Page MenuHomePhabricator

inteGraality queries feature is painfully slow, potentially pywikibot related
Closed, ResolvedPublic

Description

inteGraality has never been particularly fast, but overall this is understandable because it does a lot (a NxM SPARQL queries [with N=#groupings and M=#properties]).

The queries (aka looking glass) feature, however, does comparatively very little: using Pywikibot to read the find the wikipage, read the config from the template, generate hyperlinks to two SPARQL queries, done. Yet, it can be excruciatingly slow (as reported by @Dominicbm among others).

I have reproduced this locally, throwing in some Jaeger based distributed tracing. Here is a trace:

image.png (925×1 px, 160 KB)

Integraality spends less than a millisecond creating the site object, or looking up the data_repository, or creating the pywikibot.Page object… then spends 25 minutes doing page.templatesWithParams().
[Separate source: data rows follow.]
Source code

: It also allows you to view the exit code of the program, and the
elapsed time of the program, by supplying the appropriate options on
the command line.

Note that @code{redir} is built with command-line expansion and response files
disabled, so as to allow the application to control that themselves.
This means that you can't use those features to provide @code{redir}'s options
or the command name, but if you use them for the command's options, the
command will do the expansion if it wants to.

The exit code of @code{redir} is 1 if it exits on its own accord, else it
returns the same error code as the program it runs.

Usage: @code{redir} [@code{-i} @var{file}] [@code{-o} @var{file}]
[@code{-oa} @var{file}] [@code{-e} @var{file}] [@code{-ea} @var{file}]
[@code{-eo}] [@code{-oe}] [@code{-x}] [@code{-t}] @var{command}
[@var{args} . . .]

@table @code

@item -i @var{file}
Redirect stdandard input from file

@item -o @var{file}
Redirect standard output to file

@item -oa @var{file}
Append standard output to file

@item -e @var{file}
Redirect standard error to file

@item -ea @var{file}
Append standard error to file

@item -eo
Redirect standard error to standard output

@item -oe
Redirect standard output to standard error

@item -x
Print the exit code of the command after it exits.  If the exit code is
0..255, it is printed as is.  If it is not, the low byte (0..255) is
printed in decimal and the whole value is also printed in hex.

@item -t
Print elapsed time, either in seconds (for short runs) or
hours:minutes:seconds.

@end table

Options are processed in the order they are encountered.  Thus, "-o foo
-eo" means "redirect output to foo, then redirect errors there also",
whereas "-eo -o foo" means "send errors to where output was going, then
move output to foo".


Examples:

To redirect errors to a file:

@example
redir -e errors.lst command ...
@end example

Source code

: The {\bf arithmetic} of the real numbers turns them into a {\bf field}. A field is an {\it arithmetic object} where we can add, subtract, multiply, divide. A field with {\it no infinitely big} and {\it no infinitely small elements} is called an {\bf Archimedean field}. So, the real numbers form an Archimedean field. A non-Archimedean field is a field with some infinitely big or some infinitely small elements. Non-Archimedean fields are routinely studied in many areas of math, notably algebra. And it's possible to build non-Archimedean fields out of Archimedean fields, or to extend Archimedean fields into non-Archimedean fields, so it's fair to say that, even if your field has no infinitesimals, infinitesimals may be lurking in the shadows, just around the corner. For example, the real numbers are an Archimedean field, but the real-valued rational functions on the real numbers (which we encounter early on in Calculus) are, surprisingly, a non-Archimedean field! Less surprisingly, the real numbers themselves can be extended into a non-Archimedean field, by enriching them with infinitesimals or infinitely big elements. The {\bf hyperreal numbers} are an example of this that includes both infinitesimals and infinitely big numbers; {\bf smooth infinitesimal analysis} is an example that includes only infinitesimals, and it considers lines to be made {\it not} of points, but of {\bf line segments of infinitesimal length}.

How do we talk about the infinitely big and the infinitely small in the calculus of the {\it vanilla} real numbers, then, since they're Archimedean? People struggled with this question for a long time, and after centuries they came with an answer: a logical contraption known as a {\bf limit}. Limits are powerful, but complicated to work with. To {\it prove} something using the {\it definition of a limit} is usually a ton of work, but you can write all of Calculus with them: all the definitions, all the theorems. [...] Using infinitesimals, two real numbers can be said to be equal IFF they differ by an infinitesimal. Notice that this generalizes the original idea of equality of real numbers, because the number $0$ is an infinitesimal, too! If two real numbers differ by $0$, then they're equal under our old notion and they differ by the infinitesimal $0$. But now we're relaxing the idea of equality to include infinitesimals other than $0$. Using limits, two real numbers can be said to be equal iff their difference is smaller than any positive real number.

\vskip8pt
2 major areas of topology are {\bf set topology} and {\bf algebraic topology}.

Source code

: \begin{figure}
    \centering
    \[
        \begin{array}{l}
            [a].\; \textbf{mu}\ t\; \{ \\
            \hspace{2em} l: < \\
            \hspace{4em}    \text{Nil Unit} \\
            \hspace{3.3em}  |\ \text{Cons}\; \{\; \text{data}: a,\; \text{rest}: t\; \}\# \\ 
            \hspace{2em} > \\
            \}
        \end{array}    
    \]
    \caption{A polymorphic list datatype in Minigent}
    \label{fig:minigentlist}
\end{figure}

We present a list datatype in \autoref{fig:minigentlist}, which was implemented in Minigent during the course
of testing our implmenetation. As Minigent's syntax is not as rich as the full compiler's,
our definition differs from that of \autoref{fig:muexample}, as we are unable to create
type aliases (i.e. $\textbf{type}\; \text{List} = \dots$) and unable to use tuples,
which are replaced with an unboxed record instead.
Admittedly, that page has some 500+ templates − so I tried again on an 'empty' integraality page, with only two templates − 28 minutes.
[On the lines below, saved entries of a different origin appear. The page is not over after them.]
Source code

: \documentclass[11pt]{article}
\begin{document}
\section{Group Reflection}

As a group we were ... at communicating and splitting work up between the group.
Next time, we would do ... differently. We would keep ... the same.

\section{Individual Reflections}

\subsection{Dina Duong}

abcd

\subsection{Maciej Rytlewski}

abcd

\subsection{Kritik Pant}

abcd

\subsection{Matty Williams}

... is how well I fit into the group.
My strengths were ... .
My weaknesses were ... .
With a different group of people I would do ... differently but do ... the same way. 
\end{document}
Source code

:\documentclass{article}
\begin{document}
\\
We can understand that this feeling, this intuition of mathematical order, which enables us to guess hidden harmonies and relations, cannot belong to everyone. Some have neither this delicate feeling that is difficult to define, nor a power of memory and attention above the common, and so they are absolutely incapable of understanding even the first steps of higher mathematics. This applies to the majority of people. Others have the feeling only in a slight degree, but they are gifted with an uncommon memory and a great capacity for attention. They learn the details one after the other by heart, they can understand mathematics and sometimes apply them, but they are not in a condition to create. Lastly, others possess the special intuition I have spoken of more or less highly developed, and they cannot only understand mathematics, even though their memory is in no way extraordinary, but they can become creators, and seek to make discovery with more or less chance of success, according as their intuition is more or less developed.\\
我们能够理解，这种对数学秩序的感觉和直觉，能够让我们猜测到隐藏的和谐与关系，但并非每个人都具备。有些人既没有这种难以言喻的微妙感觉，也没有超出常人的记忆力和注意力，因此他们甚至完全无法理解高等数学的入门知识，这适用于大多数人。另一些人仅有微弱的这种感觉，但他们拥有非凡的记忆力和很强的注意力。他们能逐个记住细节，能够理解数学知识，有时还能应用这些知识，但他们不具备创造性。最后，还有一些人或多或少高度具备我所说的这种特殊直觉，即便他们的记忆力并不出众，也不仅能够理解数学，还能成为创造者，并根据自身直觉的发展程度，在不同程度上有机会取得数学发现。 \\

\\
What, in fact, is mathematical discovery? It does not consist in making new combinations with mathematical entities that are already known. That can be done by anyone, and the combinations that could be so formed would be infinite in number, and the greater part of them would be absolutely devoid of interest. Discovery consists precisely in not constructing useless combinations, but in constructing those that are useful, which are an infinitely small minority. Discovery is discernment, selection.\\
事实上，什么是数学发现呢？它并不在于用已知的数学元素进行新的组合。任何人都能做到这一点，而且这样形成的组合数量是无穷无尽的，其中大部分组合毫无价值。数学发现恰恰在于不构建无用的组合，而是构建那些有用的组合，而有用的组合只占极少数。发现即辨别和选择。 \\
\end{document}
image.png (858×1 px, 124 KB)

I really don’t see what I could be doing anything wrong here.

Event Timeline

(If anyone is interested in reproducing my tests, I threw this onto a branch https://github.com/JeanFred/inteGraality/tree/jaegerdocker-compose up -d and visiting http://localhost:5000/queries?page=User:Jean-Fr%C3%A9d%C3%A9ric/Red_Pandas&property=P50&grouping=Q3359737 should be enough (the Jaeger UI will be on localhost:16686 )

Do you have some pywikibot-only test case?
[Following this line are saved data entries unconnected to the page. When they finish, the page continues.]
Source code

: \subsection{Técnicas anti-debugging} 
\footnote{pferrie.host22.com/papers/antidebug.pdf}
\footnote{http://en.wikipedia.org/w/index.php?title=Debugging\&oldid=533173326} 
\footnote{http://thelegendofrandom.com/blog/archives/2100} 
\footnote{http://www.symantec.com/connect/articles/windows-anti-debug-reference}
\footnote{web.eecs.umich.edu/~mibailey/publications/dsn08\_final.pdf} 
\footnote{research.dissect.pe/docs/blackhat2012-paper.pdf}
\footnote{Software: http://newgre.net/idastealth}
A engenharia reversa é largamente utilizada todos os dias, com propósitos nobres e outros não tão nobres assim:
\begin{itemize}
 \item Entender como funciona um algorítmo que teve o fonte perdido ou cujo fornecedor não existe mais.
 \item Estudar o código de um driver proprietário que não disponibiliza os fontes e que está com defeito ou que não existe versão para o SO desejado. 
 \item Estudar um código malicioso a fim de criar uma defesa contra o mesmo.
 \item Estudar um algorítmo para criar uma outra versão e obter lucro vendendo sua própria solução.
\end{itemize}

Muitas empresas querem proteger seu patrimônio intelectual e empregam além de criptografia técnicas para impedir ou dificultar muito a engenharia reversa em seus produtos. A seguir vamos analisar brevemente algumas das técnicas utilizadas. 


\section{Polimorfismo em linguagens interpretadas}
Something I forgot to mention which may be relevant: I was using packaged pywikibot 2019.11.28.

The logs of that run are P10293.

Do you have some pywikibot-only test case?

At its core the app does:

#!/usr/bin/python
# -*- coding: utf-8 -*-

import logging

import pywikibot

page_title = "User:Jean-Frédéric/Red Pandas"

logging.info("Creating site object...")
site = pywikibot.Site('en', 'wikipedia')

logging.info("Getting data repo...")
repo = site.data_repository()

logging.info("Getting Page...")
page = pywikibot.Page(repo, page_title)

logging.info("Getting templates...")
all_templates_with_params = page.templatesWithParams()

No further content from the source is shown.